Heinrich Kandundu-Schultz Start Date: Apr 5, 2017 - End Date: Jul 3, 2017

My Travel Story

by: Heinrich Kandundu-Schultz Start Date: Apr 5, 2017 - End Date: Jul 3, 2017
I’ve always wanted to travel but I grew to accept that it might never happen as I don’t have the funds to support it. I never wanted to ask anyone and didn’t even want to think about a loan. But then in the summer of 2016 I met Lucie, the love of my life. I have never had any good luck when it comes to relationships as they never last very long. Some might say I have bad luck but I believe we make our own luck. The only girl I thought I might have a chance of happiness with died in my arms in 2014 when we were in a car accident. I am a strong person but it really tore me up, but with time I came to accept it because as much as I wanted to I could do nothing. Then Lucie showed me what it means to really live rather than just surviving. Because what’s the point of surviving if you can’t live.

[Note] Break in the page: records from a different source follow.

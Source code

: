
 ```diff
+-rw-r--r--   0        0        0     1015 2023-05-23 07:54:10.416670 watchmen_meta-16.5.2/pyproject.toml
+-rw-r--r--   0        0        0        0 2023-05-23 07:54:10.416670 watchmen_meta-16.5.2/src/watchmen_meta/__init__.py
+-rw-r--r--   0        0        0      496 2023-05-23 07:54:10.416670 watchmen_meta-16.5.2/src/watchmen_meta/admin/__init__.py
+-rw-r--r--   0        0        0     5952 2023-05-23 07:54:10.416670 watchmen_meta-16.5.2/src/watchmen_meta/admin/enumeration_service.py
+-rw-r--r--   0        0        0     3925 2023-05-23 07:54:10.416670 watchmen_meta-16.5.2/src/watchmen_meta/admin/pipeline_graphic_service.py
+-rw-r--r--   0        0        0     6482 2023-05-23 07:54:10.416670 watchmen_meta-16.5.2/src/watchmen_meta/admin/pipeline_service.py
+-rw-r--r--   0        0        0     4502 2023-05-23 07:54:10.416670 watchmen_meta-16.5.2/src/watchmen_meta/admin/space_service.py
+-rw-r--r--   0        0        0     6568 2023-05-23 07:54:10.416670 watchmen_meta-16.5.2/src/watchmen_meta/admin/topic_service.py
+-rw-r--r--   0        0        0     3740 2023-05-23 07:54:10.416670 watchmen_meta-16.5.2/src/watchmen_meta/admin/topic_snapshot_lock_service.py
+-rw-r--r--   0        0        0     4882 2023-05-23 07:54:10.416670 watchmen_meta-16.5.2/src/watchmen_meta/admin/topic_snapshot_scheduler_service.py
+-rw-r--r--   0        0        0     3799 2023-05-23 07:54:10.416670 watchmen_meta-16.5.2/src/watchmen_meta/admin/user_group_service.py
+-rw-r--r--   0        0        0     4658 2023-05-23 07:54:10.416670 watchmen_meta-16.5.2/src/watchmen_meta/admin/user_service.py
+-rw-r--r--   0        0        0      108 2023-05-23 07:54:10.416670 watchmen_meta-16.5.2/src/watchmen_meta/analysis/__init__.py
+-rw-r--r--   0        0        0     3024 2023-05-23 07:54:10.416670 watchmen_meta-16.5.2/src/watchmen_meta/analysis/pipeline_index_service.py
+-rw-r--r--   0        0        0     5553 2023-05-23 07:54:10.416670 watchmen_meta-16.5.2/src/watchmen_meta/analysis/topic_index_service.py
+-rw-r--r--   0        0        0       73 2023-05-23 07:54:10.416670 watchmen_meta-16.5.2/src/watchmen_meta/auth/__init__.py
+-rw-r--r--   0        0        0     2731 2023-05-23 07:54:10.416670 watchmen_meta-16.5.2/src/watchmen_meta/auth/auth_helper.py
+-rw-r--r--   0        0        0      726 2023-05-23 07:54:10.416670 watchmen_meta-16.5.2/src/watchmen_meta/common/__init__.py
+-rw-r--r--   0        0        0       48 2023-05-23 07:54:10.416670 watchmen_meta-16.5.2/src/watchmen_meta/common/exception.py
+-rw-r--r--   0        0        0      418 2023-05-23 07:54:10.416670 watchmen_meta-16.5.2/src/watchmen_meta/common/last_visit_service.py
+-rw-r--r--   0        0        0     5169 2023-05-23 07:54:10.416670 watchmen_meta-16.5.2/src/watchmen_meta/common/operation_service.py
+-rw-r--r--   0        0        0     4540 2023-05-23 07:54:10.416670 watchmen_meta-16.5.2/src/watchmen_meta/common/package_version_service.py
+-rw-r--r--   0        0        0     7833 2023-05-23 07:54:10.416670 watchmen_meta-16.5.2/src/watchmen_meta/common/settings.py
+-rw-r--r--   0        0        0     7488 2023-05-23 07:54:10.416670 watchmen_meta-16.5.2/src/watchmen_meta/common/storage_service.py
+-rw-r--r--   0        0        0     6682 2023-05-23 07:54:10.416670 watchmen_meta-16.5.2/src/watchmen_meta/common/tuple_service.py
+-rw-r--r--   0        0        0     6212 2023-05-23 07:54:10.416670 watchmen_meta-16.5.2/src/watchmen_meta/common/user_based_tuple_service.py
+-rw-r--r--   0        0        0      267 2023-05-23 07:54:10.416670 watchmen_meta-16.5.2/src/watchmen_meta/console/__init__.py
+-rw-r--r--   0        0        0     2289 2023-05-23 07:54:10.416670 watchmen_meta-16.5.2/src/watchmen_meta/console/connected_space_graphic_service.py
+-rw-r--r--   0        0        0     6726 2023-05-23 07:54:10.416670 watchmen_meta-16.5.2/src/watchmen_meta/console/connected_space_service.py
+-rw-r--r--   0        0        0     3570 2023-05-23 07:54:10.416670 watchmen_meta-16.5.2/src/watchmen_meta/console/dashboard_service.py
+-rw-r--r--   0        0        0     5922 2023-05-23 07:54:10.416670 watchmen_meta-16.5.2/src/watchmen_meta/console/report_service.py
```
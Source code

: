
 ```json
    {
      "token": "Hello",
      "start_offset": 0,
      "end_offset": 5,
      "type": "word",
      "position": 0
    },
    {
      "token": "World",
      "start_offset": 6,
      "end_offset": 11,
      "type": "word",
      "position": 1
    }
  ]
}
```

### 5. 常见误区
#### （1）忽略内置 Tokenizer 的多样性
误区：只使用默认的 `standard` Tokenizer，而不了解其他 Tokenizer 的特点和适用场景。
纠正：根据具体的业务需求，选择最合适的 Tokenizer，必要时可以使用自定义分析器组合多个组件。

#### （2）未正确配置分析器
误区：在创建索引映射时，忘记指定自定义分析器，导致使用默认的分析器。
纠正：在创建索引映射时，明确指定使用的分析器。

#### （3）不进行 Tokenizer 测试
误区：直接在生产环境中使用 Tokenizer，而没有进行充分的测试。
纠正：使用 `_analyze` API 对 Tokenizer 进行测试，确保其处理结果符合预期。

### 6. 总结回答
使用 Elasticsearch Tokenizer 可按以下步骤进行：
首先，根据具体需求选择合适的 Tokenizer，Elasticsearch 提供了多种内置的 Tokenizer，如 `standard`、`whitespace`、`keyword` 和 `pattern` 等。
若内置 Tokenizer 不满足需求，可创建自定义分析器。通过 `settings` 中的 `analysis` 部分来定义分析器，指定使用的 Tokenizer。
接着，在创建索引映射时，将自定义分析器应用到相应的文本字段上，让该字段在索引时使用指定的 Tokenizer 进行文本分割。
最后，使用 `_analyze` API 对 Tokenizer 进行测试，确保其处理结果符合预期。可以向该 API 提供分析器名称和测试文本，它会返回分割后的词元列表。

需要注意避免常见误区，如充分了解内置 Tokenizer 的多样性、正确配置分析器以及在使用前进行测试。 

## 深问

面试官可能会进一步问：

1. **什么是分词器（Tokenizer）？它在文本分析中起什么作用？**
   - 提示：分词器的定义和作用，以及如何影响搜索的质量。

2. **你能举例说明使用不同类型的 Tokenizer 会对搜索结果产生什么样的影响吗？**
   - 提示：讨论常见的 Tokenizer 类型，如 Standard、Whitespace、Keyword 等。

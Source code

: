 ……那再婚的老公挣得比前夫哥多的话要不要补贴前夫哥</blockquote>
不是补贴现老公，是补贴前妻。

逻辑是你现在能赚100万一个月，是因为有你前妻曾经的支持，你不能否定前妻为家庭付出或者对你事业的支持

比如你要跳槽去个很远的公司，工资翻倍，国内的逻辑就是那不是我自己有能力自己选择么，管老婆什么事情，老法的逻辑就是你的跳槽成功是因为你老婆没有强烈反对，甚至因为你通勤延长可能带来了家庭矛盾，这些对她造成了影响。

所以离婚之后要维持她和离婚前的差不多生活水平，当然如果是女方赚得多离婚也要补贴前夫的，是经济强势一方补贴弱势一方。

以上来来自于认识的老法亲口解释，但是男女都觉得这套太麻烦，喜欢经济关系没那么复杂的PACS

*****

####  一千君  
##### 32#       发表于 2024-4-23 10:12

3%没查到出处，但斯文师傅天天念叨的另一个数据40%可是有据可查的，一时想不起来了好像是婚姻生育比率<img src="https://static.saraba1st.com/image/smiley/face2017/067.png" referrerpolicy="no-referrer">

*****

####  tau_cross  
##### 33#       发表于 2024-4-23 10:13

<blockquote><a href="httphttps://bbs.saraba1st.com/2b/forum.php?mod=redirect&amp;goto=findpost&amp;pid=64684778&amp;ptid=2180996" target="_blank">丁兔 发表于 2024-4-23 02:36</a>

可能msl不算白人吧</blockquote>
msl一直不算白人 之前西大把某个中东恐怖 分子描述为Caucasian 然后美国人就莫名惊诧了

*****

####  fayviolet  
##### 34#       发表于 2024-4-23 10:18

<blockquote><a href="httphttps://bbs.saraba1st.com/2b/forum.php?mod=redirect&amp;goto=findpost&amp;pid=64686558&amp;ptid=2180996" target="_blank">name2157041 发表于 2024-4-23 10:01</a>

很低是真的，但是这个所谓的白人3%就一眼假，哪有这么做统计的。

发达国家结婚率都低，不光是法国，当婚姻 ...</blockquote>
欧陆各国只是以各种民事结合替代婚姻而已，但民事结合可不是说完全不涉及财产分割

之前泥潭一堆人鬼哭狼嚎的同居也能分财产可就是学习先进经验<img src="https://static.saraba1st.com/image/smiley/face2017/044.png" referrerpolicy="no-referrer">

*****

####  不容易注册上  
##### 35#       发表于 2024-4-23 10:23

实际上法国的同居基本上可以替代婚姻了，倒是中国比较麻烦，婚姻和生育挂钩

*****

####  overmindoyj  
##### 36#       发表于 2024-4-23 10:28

She came to my country on a 6 month internship and we fell madly in love and got so caught up in the moment we completely ignored the fact that in a few months her visa would expire. I tried everything to keep her here even if it was just for an extra day but inevitably she moved back because neither one of us could afford to extend her visa. She had one of the worst childhoods you can imagine and now she finally found someone that really loves her and really cares for her and the same for me. I have never felt this way before and when she left it was 100 times harder than the car accident.

I need to show her how much I really love her and that I want to spend the rest of my life with her. She is more 12000km away on her own believing that we might never see each other again. She is in a state of depression and I’m afraid it might happen to me to. Every day when we talk she sounds so down and so sad and she is beginning to believe that we might never see each other again. I really believe this could be our chance to live the life we dream about, a chance to treat her like my little princess. It’s all I ever wanted, I just want to love her and be with her. I don’t even really remember my life before I met her. She showed me show much, she loved me unconditionally and she understood me. How can I ever go on living never knowing if we might have had a chance? I cannot and do not want to be without her and I know she feels the same and there is absolutely nothing we can do when we are this far apart.

I need to see her, even if it’s just for an hour. She needs to know I am hers and she is mine forever and always. I don’t care about a good job, great education or great living conditions because all I dream about and can think about is her. She is all I want. And that’s why I am here and that’s why I need your help. So that there may be a chance for me to see her again, I just need the funds to travel to her and at least stay a week or two. Because she needs me and I need her!